Dr. Compton answers some common nutrition and diet questions:
Q: Should I use butter or margarine?
A: “Butter is better.” Butter has many healthy ingredients such as Vitamins A, D, E and K, selenium, Iodine, lecithin (anti-stiffness factor, keeps joints moving free), and conjugated linoleic acid (CLA). Margarine on the other hand is loaded with artificial ingredients including trans fats that are definitely bad for us and promote cellular aging. All oils should be consumed in moderation and fats should represent no more than 30 % of your calories per day.
Q: What about salt is it bad or not?
A: Table salt offers nothing nutritional other than iodine which is added to prevent thyroid disease. Sea salt is a better choice as it naturally contains necessary minerals and iodine. As there is already so much sodium in American food it is usually not recommended to consume more. I would like to clear up one misconception regarding salt: it has no long term effects on hypertension. While I was doing my undergraduate work at The University of Florida, we researched the DASH diet which is the diet currently recommended for hypertension that basically tries to eliminate the majority of sodium from the daily diet. The results of our research showed that there is a significant initial drop in blood pressure when starting the diet; however this effect equalizes after 90 days and BP returns to nearly the same level as prior to implementing the diet. What this means is salt has a temporary effect on hypertension. If you want to attempt to control hypertension without medication, further dietary changes are necessary. Some sodium is essential (less than 2400 mg per day) and like most things with the body, moderation is the key to health.
Q: Should I take supplements or not?
A: In short yes because it is becoming perpetually harder to receive proper vitamins and minerals from our grocery store vegetables. Because the FDA has no specific control over supplements, it is strongly recommended to consult with a doctor before use.
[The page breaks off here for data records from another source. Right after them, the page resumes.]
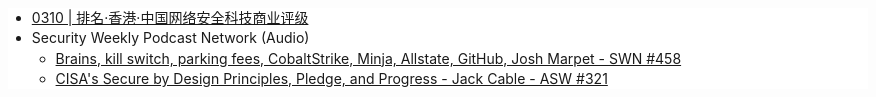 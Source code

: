  - [0310 | 排名·香港·中国网络安全科技商业评级](https://mp.weixin.qq.com/s?__biz=MzkyODM5NzQwNQ==&mid=2247496483&idx=2&sn=cc374ff0f120abcf43e87b83f831743c&chksm=c21bd211f56c5b075f0d457a1951d6b2abaab2e98dc9214d3c4ace39298f91dec10232ca966a&scene=58&subscene=0#rd)
- Security Weekly Podcast Network (Audio)
  - [Brains, kill switch, parking fees, CobaltStrike, Minja, Allstate, GitHub, Josh Marpet - SWN #458](http://sites.libsyn.com/18678/brains-kill-switch-parking-fees-cobaltstrike-minja-allstate-github-josh-marpet-swn-458)
  - [CISA's Secure by Design Principles, Pledge, and Progress - Jack Cable - ASW #321](http://sites.libsyn.com/18678/cisas-secure-by-design-principles-pledge-and-progress-jack-cable-asw-321)
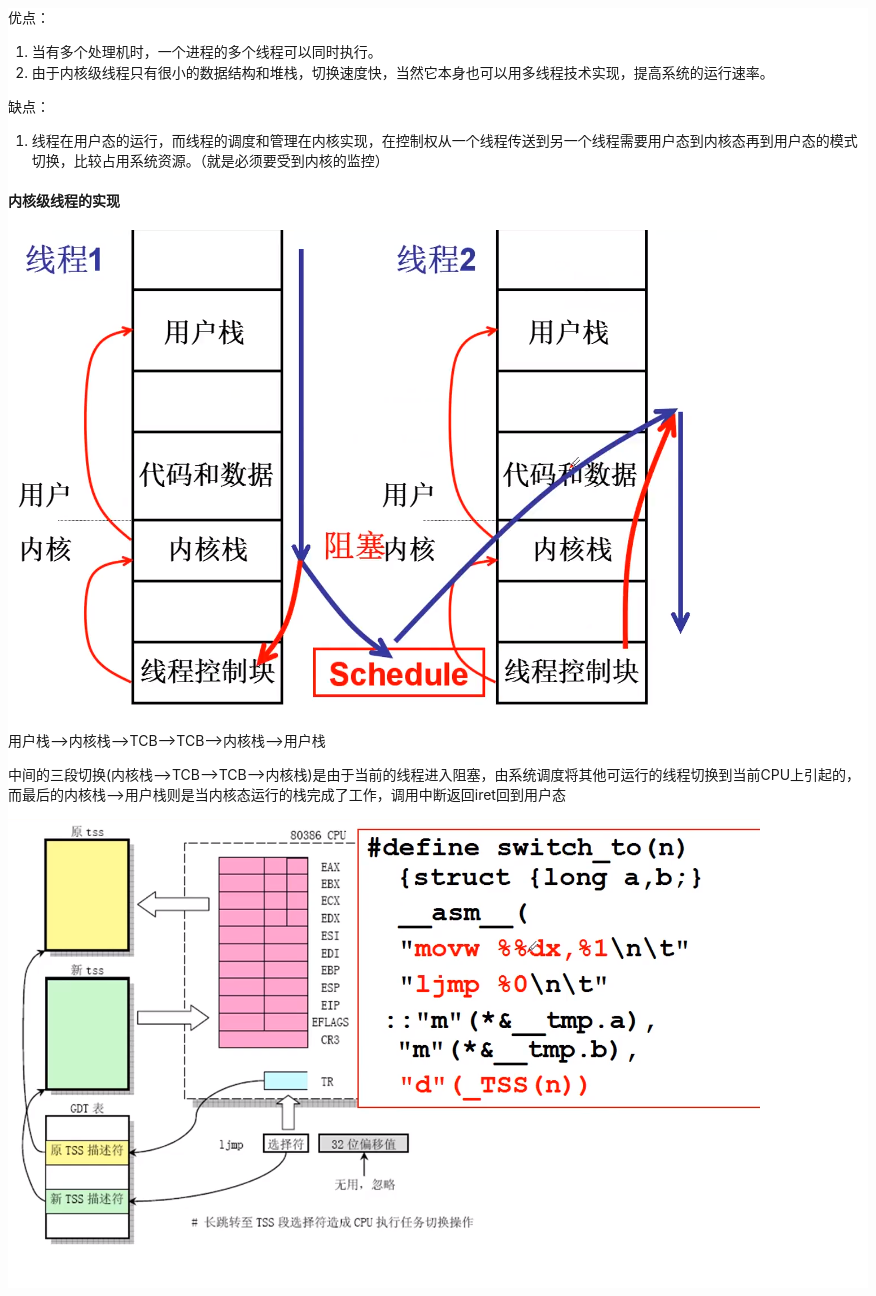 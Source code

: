 优点：

1. 当有多个处理机时，一个进程的多个线程可以同时执行。
2. 由于内核级线程只有很小的数据结构和堆栈，切换速度快，当然它本身也可以用多线程技术实现，提高系统的运行速率。

缺点：

1. 线程在用户态的运行，而线程的调度和管理在内核实现，在控制权从一个线程传送到另一个线程需要用户态到内核态再到用户态的模式切换，比较占用系统资源。（就是必须要受到内核的监控）

#### 内核级线程的实现

![](img/switch.png)

用户栈——>内核栈——>TCB——>TCB——>内核栈——>用户栈

中间的三段切换(内核栈——>TCB——>TCB——>内核栈)是由于当前的线程进入阻塞，由系统调度将其他可运行的线程切换到当前CPU上引起的，而最后的内核栈——>用户栈则是当内核态运行的栈完成了工作，调用中断返回iret回到用户态

![](img/switchTo.png)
Your diet is the most important thing you can change to protect your health. We have a saying “If your diet is wrong no medications will work properly and if your diet is right no medications are usually needed”. With time most diseases can be influenced with dietary changes. There is no shortage of medical research and case histories of patients improving with dietary modifications. Many common disorders treated with nutrition are Heart disease, high blood pressure, high cholesterol, diabetes, neuropathy, and most autoimmune diseases.